> **Activity**
Search the records for lines that contain the word "have". Copy them all.

(Stored data)

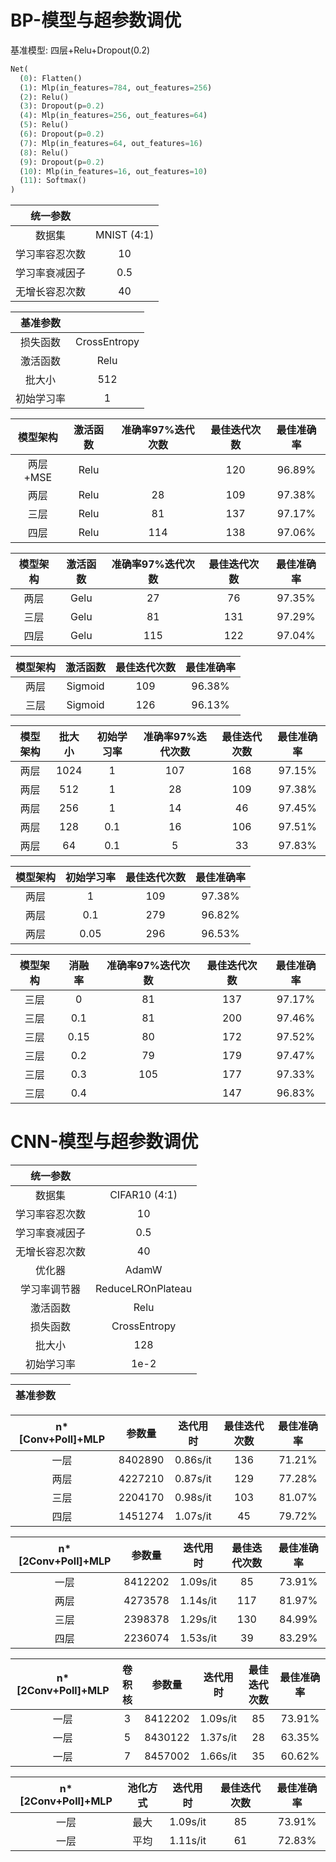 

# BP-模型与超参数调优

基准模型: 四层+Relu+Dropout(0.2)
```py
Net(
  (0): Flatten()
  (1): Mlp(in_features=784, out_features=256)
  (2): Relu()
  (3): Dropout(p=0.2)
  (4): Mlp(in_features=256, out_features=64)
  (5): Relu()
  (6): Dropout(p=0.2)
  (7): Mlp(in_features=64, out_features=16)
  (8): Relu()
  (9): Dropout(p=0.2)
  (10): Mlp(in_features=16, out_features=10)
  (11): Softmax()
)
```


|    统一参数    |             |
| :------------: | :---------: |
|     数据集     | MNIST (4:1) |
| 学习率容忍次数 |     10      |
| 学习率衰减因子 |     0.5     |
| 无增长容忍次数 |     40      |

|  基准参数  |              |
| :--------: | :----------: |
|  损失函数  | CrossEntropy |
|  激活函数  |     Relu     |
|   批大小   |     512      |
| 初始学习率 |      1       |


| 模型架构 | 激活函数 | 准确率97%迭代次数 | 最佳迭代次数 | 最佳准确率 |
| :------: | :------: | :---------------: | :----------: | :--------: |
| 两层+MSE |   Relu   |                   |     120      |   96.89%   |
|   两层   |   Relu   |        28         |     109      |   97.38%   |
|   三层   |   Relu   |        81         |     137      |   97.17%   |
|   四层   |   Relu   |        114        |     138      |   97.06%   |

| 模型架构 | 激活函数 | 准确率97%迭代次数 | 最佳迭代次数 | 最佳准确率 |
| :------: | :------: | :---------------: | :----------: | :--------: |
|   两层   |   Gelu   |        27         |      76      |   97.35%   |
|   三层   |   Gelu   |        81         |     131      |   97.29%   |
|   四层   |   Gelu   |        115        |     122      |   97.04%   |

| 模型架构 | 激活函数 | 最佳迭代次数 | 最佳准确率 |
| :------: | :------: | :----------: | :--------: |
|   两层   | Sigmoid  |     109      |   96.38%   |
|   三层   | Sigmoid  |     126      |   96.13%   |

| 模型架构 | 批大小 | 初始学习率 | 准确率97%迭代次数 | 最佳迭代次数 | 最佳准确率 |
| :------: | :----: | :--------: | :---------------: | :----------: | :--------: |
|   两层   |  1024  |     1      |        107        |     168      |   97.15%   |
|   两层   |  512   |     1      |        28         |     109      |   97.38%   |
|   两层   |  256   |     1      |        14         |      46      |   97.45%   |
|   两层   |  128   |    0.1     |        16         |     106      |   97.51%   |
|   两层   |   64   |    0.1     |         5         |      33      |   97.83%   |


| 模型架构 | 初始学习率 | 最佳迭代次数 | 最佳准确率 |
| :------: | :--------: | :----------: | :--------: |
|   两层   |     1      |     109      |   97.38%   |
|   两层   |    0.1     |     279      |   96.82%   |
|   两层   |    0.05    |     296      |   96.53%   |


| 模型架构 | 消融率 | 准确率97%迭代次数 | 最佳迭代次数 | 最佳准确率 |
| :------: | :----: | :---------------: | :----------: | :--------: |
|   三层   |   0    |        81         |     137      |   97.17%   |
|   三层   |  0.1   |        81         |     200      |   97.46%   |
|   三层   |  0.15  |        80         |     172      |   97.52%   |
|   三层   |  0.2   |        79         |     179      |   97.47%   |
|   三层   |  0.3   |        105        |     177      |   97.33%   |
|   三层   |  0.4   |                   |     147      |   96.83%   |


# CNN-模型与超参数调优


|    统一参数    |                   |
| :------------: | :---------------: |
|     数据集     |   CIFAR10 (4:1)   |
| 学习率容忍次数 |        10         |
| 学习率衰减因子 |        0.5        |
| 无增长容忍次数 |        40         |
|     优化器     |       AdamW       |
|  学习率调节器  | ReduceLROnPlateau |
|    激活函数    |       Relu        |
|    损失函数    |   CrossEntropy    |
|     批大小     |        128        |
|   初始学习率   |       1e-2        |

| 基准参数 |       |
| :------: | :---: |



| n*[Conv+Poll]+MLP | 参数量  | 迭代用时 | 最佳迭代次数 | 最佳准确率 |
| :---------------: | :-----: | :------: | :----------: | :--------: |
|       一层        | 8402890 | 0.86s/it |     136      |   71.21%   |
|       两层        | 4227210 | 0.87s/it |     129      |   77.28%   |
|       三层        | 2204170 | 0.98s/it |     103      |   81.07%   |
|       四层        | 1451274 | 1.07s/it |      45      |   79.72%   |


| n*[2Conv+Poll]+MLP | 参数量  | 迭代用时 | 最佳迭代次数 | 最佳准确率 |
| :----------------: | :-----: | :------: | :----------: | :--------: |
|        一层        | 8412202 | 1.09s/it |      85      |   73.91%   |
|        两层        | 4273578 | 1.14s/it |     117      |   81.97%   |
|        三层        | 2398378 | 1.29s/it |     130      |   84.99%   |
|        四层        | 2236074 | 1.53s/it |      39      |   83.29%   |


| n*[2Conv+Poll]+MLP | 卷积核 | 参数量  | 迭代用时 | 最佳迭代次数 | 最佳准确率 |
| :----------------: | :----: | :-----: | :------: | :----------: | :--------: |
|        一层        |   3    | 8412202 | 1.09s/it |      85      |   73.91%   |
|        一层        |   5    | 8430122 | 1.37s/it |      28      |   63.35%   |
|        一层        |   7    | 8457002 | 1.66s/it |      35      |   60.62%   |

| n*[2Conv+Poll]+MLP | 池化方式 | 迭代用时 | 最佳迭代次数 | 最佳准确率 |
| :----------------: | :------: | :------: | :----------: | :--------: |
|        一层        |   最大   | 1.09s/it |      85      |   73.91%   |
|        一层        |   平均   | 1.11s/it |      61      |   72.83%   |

==

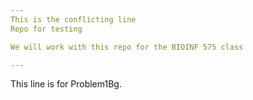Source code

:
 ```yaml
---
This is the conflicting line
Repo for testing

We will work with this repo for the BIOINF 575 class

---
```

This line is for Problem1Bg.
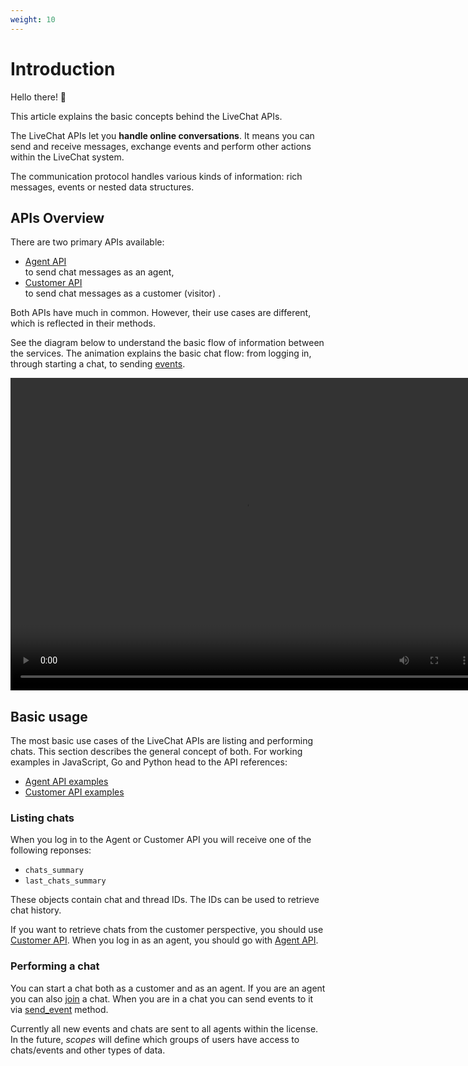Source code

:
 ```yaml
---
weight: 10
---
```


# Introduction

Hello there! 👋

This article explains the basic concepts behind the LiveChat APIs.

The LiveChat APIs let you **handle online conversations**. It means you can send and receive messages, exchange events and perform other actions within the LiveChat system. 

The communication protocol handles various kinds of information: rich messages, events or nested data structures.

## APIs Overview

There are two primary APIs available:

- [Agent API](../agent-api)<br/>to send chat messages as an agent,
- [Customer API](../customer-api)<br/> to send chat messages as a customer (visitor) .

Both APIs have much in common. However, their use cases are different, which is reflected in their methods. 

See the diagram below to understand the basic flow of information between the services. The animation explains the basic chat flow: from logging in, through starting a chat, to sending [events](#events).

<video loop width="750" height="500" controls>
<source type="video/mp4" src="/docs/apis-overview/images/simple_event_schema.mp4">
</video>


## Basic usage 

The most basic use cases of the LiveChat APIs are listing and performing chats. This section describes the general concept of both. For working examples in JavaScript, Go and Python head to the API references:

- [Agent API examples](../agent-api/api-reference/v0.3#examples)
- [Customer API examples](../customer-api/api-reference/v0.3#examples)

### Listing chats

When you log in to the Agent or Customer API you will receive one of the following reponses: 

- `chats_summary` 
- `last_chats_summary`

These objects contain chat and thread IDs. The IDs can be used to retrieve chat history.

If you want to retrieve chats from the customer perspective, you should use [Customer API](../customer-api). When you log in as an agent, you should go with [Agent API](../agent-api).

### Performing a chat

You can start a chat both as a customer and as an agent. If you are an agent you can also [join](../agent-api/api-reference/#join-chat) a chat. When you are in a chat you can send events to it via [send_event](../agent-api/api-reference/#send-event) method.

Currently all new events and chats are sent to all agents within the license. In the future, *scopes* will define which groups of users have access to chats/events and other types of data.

> **Output of the exercise**
Both APIs have much in common. However, their use cases are different, which is reflected in their methods. 
Currently all new events and chats are sent to all agents within the license. In the future, *scopes* will define which groups of users have access to chats/events and other types of data.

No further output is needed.